The Sara D. Roosevelt Park Coalition since 1994 has been championing efforts to have the city reactivate a Parks Department building on Stanton Street — beginning with the unused restrooms — that has sat as an otherwise derelict storage facility since the 1980s.
And the coalition’s president has seen firsthand the area’s dire need for restrooms — she has even cleaned up human feces in the park, she says, where the homeless population is left with no alternative.
“We have put people in a pretty messed up position which pits them against the neighborhood, and I don’t think that’s right,” said Kay Webster, who in 2013 penned an opinion piece for the Lo-Down outlining the importance of the building to the community.
“It’s been a very long time,” she continued. “We definitely need that building.”
And it’s not just the neighborhood’s homeless who suffer from the lack of facilities. Jennifer Marcus, who helps maintain the park’s M’Finda Kalunga Garden, says she and her fellow gardeners often go searching for nearby coffee shops, or else go to the Whole Foods on E. Houston Street, where they are asked to buy something in order to use the restroom.
“There is no bathroom anywhere,” she said. “People are always coming and asking — people with kids, tourists from everywhere — and there are no facilities for the kids playing basketball and soccer.”
While the restrooms at the nearby BRC Senior Services Center are available to gardeners on the weekdays, the center is closed on the weekend, said Marcus, and is not open to other users of the park.
The park, which spans over half a mile from E. Houston Street to Canal Street, currently has one available public restroom on Hester Street, which is open daily, 9 a.m. to 7 p.m — the facility sits near the southern end of the sprawling park, leaving a void on the northern end, said Webster.
A facility on Broome Street is in need of major reconstruction due to a sewage issue, according to a Parks Department representative.

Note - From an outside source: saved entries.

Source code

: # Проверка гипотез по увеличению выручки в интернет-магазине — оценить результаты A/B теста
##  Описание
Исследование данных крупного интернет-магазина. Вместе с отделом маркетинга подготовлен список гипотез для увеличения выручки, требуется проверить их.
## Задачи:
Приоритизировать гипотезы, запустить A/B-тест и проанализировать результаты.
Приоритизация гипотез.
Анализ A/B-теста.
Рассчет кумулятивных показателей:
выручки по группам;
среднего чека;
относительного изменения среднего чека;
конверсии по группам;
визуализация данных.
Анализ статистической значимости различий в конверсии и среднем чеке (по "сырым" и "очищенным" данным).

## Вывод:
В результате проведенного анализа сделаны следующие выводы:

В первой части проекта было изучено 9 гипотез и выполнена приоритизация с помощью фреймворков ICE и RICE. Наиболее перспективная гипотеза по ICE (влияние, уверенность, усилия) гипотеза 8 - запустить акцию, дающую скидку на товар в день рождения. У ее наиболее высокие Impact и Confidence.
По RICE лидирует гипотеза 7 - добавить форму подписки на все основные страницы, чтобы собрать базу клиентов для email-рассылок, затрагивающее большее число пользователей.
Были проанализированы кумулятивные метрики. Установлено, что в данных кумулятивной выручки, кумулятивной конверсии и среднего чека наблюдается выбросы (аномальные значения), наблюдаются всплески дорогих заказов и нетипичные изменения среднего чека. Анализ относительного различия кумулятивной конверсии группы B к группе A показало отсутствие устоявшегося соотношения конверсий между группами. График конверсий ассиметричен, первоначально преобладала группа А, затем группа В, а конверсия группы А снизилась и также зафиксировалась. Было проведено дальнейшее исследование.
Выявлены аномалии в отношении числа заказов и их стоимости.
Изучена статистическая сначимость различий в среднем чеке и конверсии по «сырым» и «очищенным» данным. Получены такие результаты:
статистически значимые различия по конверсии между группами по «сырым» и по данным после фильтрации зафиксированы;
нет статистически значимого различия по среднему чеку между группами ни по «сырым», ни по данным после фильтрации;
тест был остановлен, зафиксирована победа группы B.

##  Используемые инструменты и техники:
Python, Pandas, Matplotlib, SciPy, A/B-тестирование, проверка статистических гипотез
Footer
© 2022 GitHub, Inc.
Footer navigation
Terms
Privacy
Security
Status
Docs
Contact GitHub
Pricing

The Lo-Down last year reported on an incident in which a department worker was hospitalized, reportedly due to fecal fumes, after someone had jammed a hoodie into a toilet when the building was left open overnight.
Work on the Broome Street building is expected to kick off by the end of the year, according to the rep.

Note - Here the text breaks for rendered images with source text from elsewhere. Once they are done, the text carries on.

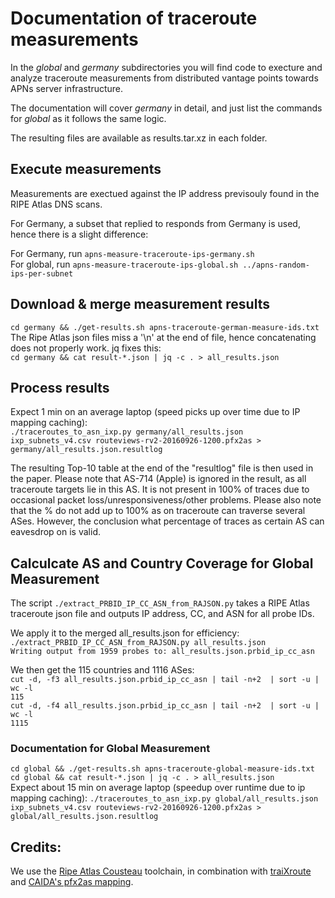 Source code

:# Documentation of traceroute measurements

In the *global* and *germany* subdirectories you will find code to execture and analyze traceroute measurements from distributed vantage points towards APNs server infrastructure. 

The documentation will cover *germany* in detail, and just list the commands for *global* as it follows the same logic.

The resulting files are available as results.tar.xz in each folder.

## Execute measurements

Measurements are exectued against the IP address previsouly found in the RIPE Atlas DNS scans.

For Germany, a subset that replied to responds from Germany is used, hence there is a slight difference:

For Germany, run `apns-measure-traceroute-ips-germany.sh`  
For global, run `apns-measure-traceroute-ips-global.sh ../apns-random-ips-per-subnet`  

## Download & merge measurement results

`cd germany && ./get-results.sh apns-traceroute-german-measure-ids.txt`
The Ripe Atlas json files miss a '\n' at the end of file, hence concatenating does not properly work. jq fixes this:  
`cd germany && cat result-*.json | jq -c . > all_results.json`  


## Process results
Expect 1 min on an average laptop (speed picks up over time due to IP mapping caching):  
`./traceroutes_to_asn_ixp.py germany/all_results.json ixp_subnets_v4.csv routeviews-rv2-20160926-1200.pfx2as > germany/all_results.json.resultlog` 

The resulting Top-10 table at the end of the "resultlog" file is then used in the paper.
Please note that AS-714 (Apple) is ignored in the result, as all traceroute targets lie in this AS. It is not present in 100% of traces due to occasional packet loss/unresponsiveness/other problems. 
Please also note that the % do not add up to 100% as on traceroute can traverse several ASes. However, the conclusion what percentage of traces as certain AS can eavesdrop on is valid.


## Calculcate AS and Country Coverage for Global Measurement

The script `./extract_PRBID_IP_CC_ASN_from_RAJSON.py` takes a RIPE Atlas traceroute json file and outputs IP address, CC, and ASN for all probe IDs. 

We apply it to the merged all_results.json for efficiency:  
`./extract_PRBID_IP_CC_ASN_from_RAJSON.py all_results.json`  
`Writing output from 1959 probes to: all_results.json.prbid_ip_cc_asn`

We then get the 115 countries and 1116 ASes:  
`cut -d, -f3 all_results.json.prbid_ip_cc_asn | tail -n+2  | sort -u | wc -l`  
`115`  
`cut -d, -f4 all_results.json.prbid_ip_cc_asn | tail -n+2  | sort -u | wc -l`  
`1115`  



### Documentation for Global Measurement

`cd global && ./get-results.sh apns-traceroute-global-measure-ids.txt`
`cd global && cat result-*.json | jq -c . > all_results.json`  
Expect about 15 min on average laptop (speedup over runtime due to ip mapping caching): 
`./traceroutes_to_asn_ixp.py global/all_results.json ixp_subnets_v4.csv routeviews-rv2-20160926-1200.pfx2as > global/all_results.json.resultlog`


## Credits:


We use the [Ripe Atlas Cousteau](https://github.com/RIPE-NCC/ripe-atlas-cousteau) toolchain, in combination with [traiXroute](https://github.com/gnomikos/traIXroute/tree/master/database) and [CAIDA's pfx2as mapping](http://www.caida.org/data/routing/routeviews-prefix2as.xml).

Meanwhile, the limited hours of the Hester Street building fail to serve the homeless community, and in turn fail to serve the surrounding community, Webster said.
The solution, Webster said, is to reactive the Stanton Street building, to have at least one facility open 24 hours a day, and to hire staff members paid to supervise the facilities in order to prevent misuse.
After years of fighting for adequate facilities, the Parks Department is moving toward making at least some of the suggested upgrades a reality. The staff bathroom in the Stanton Street storehouse will be converted into public bathrooms, thanks to a collective $1 million donation from Manhattan Borough President Gale Brewer and Councilwoman Margaret Chin — the renovation is currently in the design phase, according to a parks rep.
Still, the department has been unable to estimate a timeline for the project, according to a representative for Chin’s office. And from Webster’s perspective, having fought for the conversion for years, the conversion is inching along at a painstaking pace.
Meanwhile, the department remains unmoved in the face of locals’ demands to return the rest of the Stanton House building to community use as a youth center — a demand that remains among the park coalition’s goals, and has been staunchly supported by Community Board 3, according to board chair Gigi Li — arguing the department needs the space for storage.
The coalition has suggested an alternative storage site under the Williamsburg Bridge, said Webster, which she says has been discussed with Parks Department reps at monthly coalition meetings. A rep for the department, however, said it is not in conversation about moving the storage.
“I’ve tried to be diplomatic and work with parks,” said Webster. “I don’t know what it’s going to take.”